### EXERCISE
The answer must consist only of the lines from the line with "fix: fixed mutation" to the line with "docs: update documentation", both included, exactly as they stand below.

== EXERCISE MATERIALS

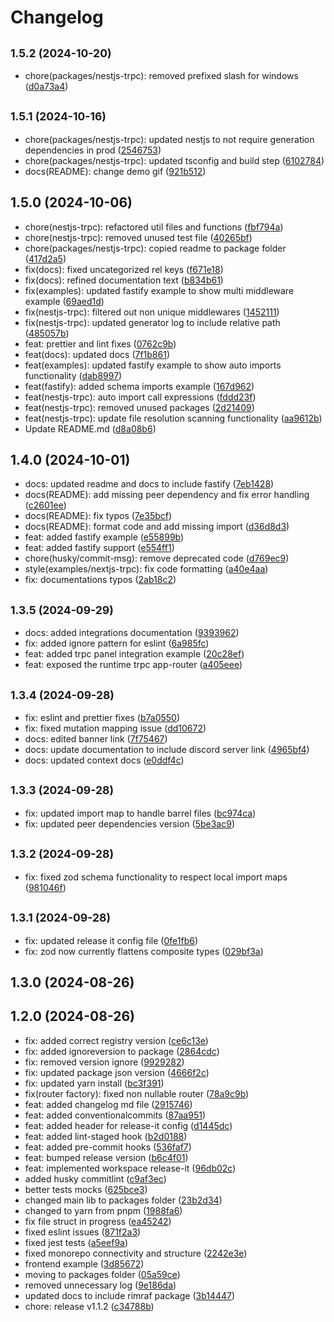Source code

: # Changelog

## <small>1.5.2 (2024-10-20)</small>

* chore(packages/nestjs-trpc): removed prefixed slash for windows ([d0a73a4](https://github.com/KevinEdry/nestjs-trpc/commit/d0a73a4))

## <small>1.5.1 (2024-10-16)</small>

* chore(packages/nestjs-trpc): updated nestjs to not require generation dependencies in prod ([2546753](https://github.com/KevinEdry/nestjs-trpc/commit/2546753))
* chore(packages/nestjs-trpc): updated tsconfig and build step ([6102784](https://github.com/KevinEdry/nestjs-trpc/commit/6102784))
* docs(README): change demo gif ([921b512](https://github.com/KevinEdry/nestjs-trpc/commit/921b512))

## 1.5.0 (2024-10-06)

* chore(nestjs-trpc): refactored util files and functions ([fbf794a](https://github.com/KevinEdry/nestjs-trpc/commit/fbf794a))
* chore(nestjs-trpc): removed unused test file ([40265bf](https://github.com/KevinEdry/nestjs-trpc/commit/40265bf))
* chore(packages/nestjs-trpc): copied readme to package folder ([417d2a5](https://github.com/KevinEdry/nestjs-trpc/commit/417d2a5))
* fix(docs): fixed uncategorized rel keys ([f671e18](https://github.com/KevinEdry/nestjs-trpc/commit/f671e18))
* fix(docs): refined documentation text ([b834b61](https://github.com/KevinEdry/nestjs-trpc/commit/b834b61))
* fix(examples): updated fastify example to show multi middleware example ([69aed1d](https://github.com/KevinEdry/nestjs-trpc/commit/69aed1d))
* fix(nestjs-trpc): filtered out non unique middlewares ([1452111](https://github.com/KevinEdry/nestjs-trpc/commit/1452111))
* fix(nestjs-trpc): updated generator log to include relative path ([485057b](https://github.com/KevinEdry/nestjs-trpc/commit/485057b))
* feat: prettier and lint fixes ([0762c9b](https://github.com/KevinEdry/nestjs-trpc/commit/0762c9b))
* feat(docs): updated docs ([7f1b861](https://github.com/KevinEdry/nestjs-trpc/commit/7f1b861))
* feat(examples): updated fastify example to show auto imports functionality ([dab8997](https://github.com/KevinEdry/nestjs-trpc/commit/dab8997))
* feat(fastify): added schema imports example ([167d962](https://github.com/KevinEdry/nestjs-trpc/commit/167d962))
* feat(nestjs-trpc): auto import call expressions ([fddd23f](https://github.com/KevinEdry/nestjs-trpc/commit/fddd23f))
* feat(nestjs-trpc): removed unused packages ([2d21409](https://github.com/KevinEdry/nestjs-trpc/commit/2d21409))
* feat(nestjs-trpc): update file resolution scanning functionality ([aa9612b](https://github.com/KevinEdry/nestjs-trpc/commit/aa9612b))
* Update README.md ([d8a08b6](https://github.com/KevinEdry/nestjs-trpc/commit/d8a08b6))

## 1.4.0 (2024-10-01)

* docs: updated readme and docs to include fastify ([7eb1428](https://github.com/KevinEdry/nestjs-trpc/commit/7eb1428))
* docs(README): add missing peer dependency and fix error handling ([c2601ee](https://github.com/KevinEdry/nestjs-trpc/commit/c2601ee))
* docs(README): fix typos ([7e35bcf](https://github.com/KevinEdry/nestjs-trpc/commit/7e35bcf))
* docs(README): format code and add missing import ([d36d8d3](https://github.com/KevinEdry/nestjs-trpc/commit/d36d8d3))
* feat: added fastify example ([e55899b](https://github.com/KevinEdry/nestjs-trpc/commit/e55899b))
* feat: added fastify support ([e554ff1](https://github.com/KevinEdry/nestjs-trpc/commit/e554ff1))
* chore(husky/commit-msg): remove deprecated code ([d769ec9](https://github.com/KevinEdry/nestjs-trpc/commit/d769ec9))
* style(examples/nextjs-trpc): fix code formatting ([a40e4aa](https://github.com/KevinEdry/nestjs-trpc/commit/a40e4aa))
* fix: documentations typos ([2ab18c2](https://github.com/KevinEdry/nestjs-trpc/commit/2ab18c2))

## <small>1.3.5 (2024-09-29)</small>

* docs: added integrations documentation ([9393962](https://github.com/KevinEdry/nestjs-trpc/commit/9393962))
* fix: added ignore pattern for eslint ([6a985fc](https://github.com/KevinEdry/nestjs-trpc/commit/6a985fc))
* feat: added trpc panel integration example ([20c28ef](https://github.com/KevinEdry/nestjs-trpc/commit/20c28ef))
* feat: exposed the runtime trpc app-router ([a405eee](https://github.com/KevinEdry/nestjs-trpc/commit/a405eee))

## <small>1.3.4 (2024-09-28)</small>

* fix: eslint and prettier fixes ([b7a0550](https://github.com/KevinEdry/nestjs-trpc/commit/b7a0550))
* fix: fixed mutation mapping issue ([dd10672](https://github.com/KevinEdry/nestjs-trpc/commit/dd10672))
* docs: edited banner link ([7f75467](https://github.com/KevinEdry/nestjs-trpc/commit/7f75467))
* docs: update documentation to include discord server link ([4965bf4](https://github.com/KevinEdry/nestjs-trpc/commit/4965bf4))
* docs: updated context docs ([e0ddf4c](https://github.com/KevinEdry/nestjs-trpc/commit/e0ddf4c))

## <small>1.3.3 (2024-09-28)</small>

* fix: updated import map to handle barrel files ([bc974ca](https://github.com/KevinEdry/nestjs-trpc/commit/bc974ca))
* fix: updated peer dependencies version ([5be3ac9](https://github.com/KevinEdry/nestjs-trpc/commit/5be3ac9))

## <small>1.3.2 (2024-09-28)</small>

* fix: fixed zod schema functionality to respect local import maps ([981046f](https://github.com/KevinEdry/nestjs-trpc/commit/981046f))

## <small>1.3.1 (2024-09-28)</small>

* fix: updated release it config file ([0fe1fb6](https://github.com/KevinEdry/nestjs-trpc/commit/0fe1fb6))
* fix: zod now currently flattens composite types ([029bf3a](https://github.com/KevinEdry/nestjs-trpc/commit/029bf3a))

## 1.3.0 (2024-08-26)

## 1.2.0 (2024-08-26)

* fix: added correct registry version ([ce6c13e](https://github.com/KevinEdry/nestjs-trpc/commit/ce6c13e))
* fix: added ignoreversion to package ([2864cdc](https://github.com/KevinEdry/nestjs-trpc/commit/2864cdc))
* fix: removed version ignore ([9929282](https://github.com/KevinEdry/nestjs-trpc/commit/9929282))
* fix: updated package json version ([4666f2c](https://github.com/KevinEdry/nestjs-trpc/commit/4666f2c))
* fix: updated yarn install ([bc3f391](https://github.com/KevinEdry/nestjs-trpc/commit/bc3f391))
* fix(router factory): fixed non nullable router ([78a9c9b](https://github.com/KevinEdry/nestjs-trpc/commit/78a9c9b))
* feat: added changelog md file ([2915746](https://github.com/KevinEdry/nestjs-trpc/commit/2915746))
* feat: added conventionalcommits ([87aa951](https://github.com/KevinEdry/nestjs-trpc/commit/87aa951))
* feat: added header for release-it config ([d1445dc](https://github.com/KevinEdry/nestjs-trpc/commit/d1445dc))
* feat: added lint-staged hook ([b2d0188](https://github.com/KevinEdry/nestjs-trpc/commit/b2d0188))
* feat: added pre-commit hooks ([536faf7](https://github.com/KevinEdry/nestjs-trpc/commit/536faf7))
* feat: bumped release version ([b6c4f01](https://github.com/KevinEdry/nestjs-trpc/commit/b6c4f01))
* feat: implemented workspace release-it ([96db02c](https://github.com/KevinEdry/nestjs-trpc/commit/96db02c))
* added husky commitlint ([c9af3ec](https://github.com/KevinEdry/nestjs-trpc/commit/c9af3ec))
* better tests mocks ([625bce3](https://github.com/KevinEdry/nestjs-trpc/commit/625bce3))
* changed main lib to packages folder ([23b2d34](https://github.com/KevinEdry/nestjs-trpc/commit/23b2d34))
* changed to yarn from pnpm ([1988fa6](https://github.com/KevinEdry/nestjs-trpc/commit/1988fa6))
* fix file struct in progress ([ea45242](https://github.com/KevinEdry/nestjs-trpc/commit/ea45242))
* fixed eslint issues ([871f2a3](https://github.com/KevinEdry/nestjs-trpc/commit/871f2a3))
* fixed jest tests ([a5eef9a](https://github.com/KevinEdry/nestjs-trpc/commit/a5eef9a))
* fixed monorepo connectivity and structure ([2242e3e](https://github.com/KevinEdry/nestjs-trpc/commit/2242e3e))
* frontend example ([3d85672](https://github.com/KevinEdry/nestjs-trpc/commit/3d85672))
* moving to packages folder ([05a59ce](https://github.com/KevinEdry/nestjs-trpc/commit/05a59ce))
* removed unnecessary log ([9e186da](https://github.com/KevinEdry/nestjs-trpc/commit/9e186da))
* updated docs to include rimraf package ([3b14447](https://github.com/KevinEdry/nestjs-trpc/commit/3b14447))
* chore: release v1.1.2 ([c34788b](https://github.com/KevinEdry/nestjs-trpc/commit/c34788b))
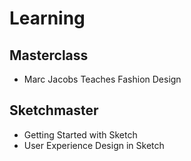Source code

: # Learning

## Masterclass
* Marc Jacobs Teaches Fashion Design

## Sketchmaster
* Getting Started with Sketch
* User Experience Design in Sketch
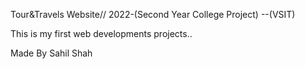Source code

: Tour&Travels Website// 2022-(Second Year College Project) --(VSIT)


This is my first web developments projects..



Made By Sahil Shah
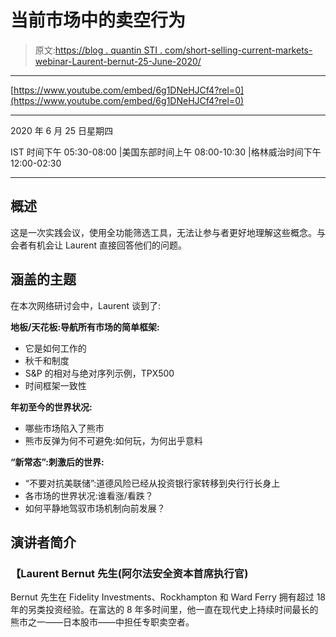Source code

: # 当前市场中的卖空行为

> 原文:[https://blog . quantin STI . com/short-selling-current-markets-webinar-Laurent-bernut-25-June-2020/](https://blog.quantinsti.com/short-selling-current-markets-webinar-laurent-bernut-25-june-2020/)

* * *

[https://www.youtube.com/embed/6g1DNeHJCf4?rel=0](https://www.youtube.com/embed/6g1DNeHJCf4?rel=0)

* * *

2020 年 6 月 25 日星期四

IST 时间下午 05:30-08:00 |美国东部时间上午 08:00-10:30 |格林威治时间下午 12:00-02:30

* * *

## **概述**

这是一次实践会议，使用全功能筛选工具，无法让参与者更好地理解这些概念。与会者有机会让 Laurent 直接回答他们的问题。

## **涵盖的主题**

在本次网络研讨会中，Laurent 谈到了:

**地板/天花板:导航所有市场的简单框架:**

*   它是如何工作的
*   秋千和制度
*   S&P 的相对与绝对序列示例，TPX500
*   时间框架一致性

**年初至今的世界状况:**

*   哪些市场陷入了熊市
*   熊市反弹为何不可避免:如何玩，为何出乎意料

**“新常态”:刺激后的世界:**

*   “不要对抗美联储”:道德风险已经从投资银行家转移到央行行长身上
*   各市场的世界状况:谁看涨/看跌？
*   如何平静地驾驭市场机制向前发展？

## **演讲者简介**

### 【Laurent Bernut 先生(阿尔法安全资本首席执行官)

Bernut 先生在 Fidelity Investments、Rockhampton 和 Ward Ferry 拥有超过 18 年的另类投资经验。在富达的 8 年多时间里，他一直在现代史上持续时间最长的熊市之一——日本股市——中担任专职卖空者。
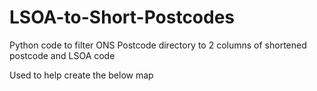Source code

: # LSOA-to-Short-Postcodes
Python code to filter ONS Postcode directory to 2 columns of shortened postcode and LSOA code

Used to help create the below map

====

### COMPLETED TASK
* fix: fixed mutation mapping issue ([dd10672](https://github.com/KevinEdry/nestjs-trpc/commit/dd10672))
* docs: edited banner link ([7f75467](https://github.com/KevinEdry/nestjs-trpc/commit/7f75467))
* docs: update documentation to include discord server link ([4965bf4](https://github.com/KevinEdry/nestjs-trpc/commit/4965bf4))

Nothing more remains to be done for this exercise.